LGBMLinearForecaster#
- class openstef_models.models.forecasting.lgbmlinear_forecaster.LGBMLinearForecaster(**data: Any) None[source]
Bases:
Forecaster,ExplainableForecaster,ContributionsMixinLGBMLinear-based forecaster for probabilistic energy forecasting.
Implements gradient boosting trees with linear leaves using LightGBM for multi-quantile forecasting. Optimized for time series prediction with specialized loss functions and comprehensive hyperparameter control suitable for production energy forecasting.

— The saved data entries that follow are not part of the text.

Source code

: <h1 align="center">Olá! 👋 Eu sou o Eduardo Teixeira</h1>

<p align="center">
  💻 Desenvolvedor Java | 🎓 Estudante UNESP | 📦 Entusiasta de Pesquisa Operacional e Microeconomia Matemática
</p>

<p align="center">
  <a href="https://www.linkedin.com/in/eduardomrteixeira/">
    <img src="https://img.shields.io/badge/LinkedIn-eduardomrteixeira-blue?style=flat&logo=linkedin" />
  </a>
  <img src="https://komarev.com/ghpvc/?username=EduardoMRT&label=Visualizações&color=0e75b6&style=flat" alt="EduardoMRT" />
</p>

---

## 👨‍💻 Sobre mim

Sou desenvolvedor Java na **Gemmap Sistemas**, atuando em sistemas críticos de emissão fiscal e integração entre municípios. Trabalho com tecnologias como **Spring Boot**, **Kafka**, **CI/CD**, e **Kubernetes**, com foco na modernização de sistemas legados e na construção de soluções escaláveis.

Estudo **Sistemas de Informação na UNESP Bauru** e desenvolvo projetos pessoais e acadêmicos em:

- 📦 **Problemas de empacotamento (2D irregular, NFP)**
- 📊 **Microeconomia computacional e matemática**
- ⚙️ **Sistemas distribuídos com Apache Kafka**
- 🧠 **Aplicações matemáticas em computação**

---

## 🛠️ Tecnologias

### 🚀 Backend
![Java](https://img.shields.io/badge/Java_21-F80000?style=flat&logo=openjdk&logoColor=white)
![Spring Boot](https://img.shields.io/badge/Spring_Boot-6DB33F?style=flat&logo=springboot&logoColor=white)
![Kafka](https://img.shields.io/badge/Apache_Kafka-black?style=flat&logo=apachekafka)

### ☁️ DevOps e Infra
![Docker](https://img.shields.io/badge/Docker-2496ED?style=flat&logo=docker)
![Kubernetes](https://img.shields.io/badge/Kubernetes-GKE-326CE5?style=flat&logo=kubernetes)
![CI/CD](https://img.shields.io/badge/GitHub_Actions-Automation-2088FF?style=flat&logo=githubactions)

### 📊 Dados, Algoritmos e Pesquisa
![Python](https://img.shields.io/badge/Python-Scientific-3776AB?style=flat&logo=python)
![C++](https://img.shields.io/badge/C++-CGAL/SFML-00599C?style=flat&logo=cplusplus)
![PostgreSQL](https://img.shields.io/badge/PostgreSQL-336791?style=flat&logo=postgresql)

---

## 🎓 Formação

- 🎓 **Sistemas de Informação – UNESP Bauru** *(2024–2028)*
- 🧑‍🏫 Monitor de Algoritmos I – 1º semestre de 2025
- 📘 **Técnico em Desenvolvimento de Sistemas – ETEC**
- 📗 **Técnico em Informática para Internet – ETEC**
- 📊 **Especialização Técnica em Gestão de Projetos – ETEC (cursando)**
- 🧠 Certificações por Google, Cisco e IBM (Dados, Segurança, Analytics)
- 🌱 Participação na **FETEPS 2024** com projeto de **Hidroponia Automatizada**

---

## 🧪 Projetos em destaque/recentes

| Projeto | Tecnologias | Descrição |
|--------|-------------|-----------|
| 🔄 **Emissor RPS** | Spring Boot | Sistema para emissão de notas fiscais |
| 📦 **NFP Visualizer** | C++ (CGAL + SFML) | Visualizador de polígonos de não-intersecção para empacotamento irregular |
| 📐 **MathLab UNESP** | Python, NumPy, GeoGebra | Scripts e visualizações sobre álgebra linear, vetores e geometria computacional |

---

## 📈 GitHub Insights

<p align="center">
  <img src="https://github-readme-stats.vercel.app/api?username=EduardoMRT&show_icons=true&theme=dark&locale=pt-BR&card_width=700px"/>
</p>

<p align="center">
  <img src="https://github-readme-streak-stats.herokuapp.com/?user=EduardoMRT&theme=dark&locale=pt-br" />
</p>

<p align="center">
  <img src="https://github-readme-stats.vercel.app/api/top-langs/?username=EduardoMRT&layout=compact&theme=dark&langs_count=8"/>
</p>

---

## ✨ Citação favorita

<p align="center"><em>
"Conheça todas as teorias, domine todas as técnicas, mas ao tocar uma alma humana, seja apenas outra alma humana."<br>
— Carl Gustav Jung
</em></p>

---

The forecaster uses a multi-output strategy where each quantile is predicted by separate trees within the same boosting ensemble. This approach provides well-calibrated uncertainty estimates while maintaining computational efficiency.
Invariants
fit() must be called before predict() to train the model
Configuration quantiles determine the number of prediction outputs
Model state is preserved across predict() calls after fitting
Input features must match training data structure during prediction
Example
Basic forecasting workflow
>>> from datetime import timedelta >>> from openstef_core.types import LeadTime, Quantile >>> forecaster = LGBMLinearForecaster( ... quantiles=[Quantile(0.1), Quantile(0.5), Quantile(0.9)], ... horizons=[LeadTime(timedelta(hours=1))], ... hyperparams=LGBMLinearHyperParams(n_estimators=100, max_depth=6), ... ) >>> forecaster.fit(training_data) >>> predictions = forecaster.predict(test_data)
Note
LightGBM dependency is optional and must be installed separately. The model automatically handles multi-quantile output and uses magnitude-weighted pinball loss by default for better forecasting performance.
See also
LGBMLinearHyperParams: Detailed hyperparameter configuration options. Forecaster: Base interface for all forecasting models. GBLinearForecaster: Alternative linear model using XGBoost.
- Parameters:
data (
Any)
- HyperParams
alias of
LGBMLinearHyperParams
-
hyperparams:
LGBMLinearHyperParams
-
device:
str
-
n_jobs:
int
-
verbosity:
Literal[-1,0,1,2,3]
- property hparams: LGBMLinearHyperParams
Model hyperparameters for training and prediction.
Concrete forecasters implement this by returning their narrowed
hyperparamsfield, giving callers a polymorphic read-only view while each subclass keeps full type safety on its own field.
- model_post_init(_context: object, /) None[source]
Initialize the underlying LightGBM linear model from configuration.
- Raises:
MissingExtraError – If lightgbm is not installed.
- Parameters:
_context (
object)- Return type:
- property is_fitted: bool
Check if the predictor has been fitted.
- fit(data: ForecastInputDataset, data_val: ForecastInputDataset | None = None) None[source]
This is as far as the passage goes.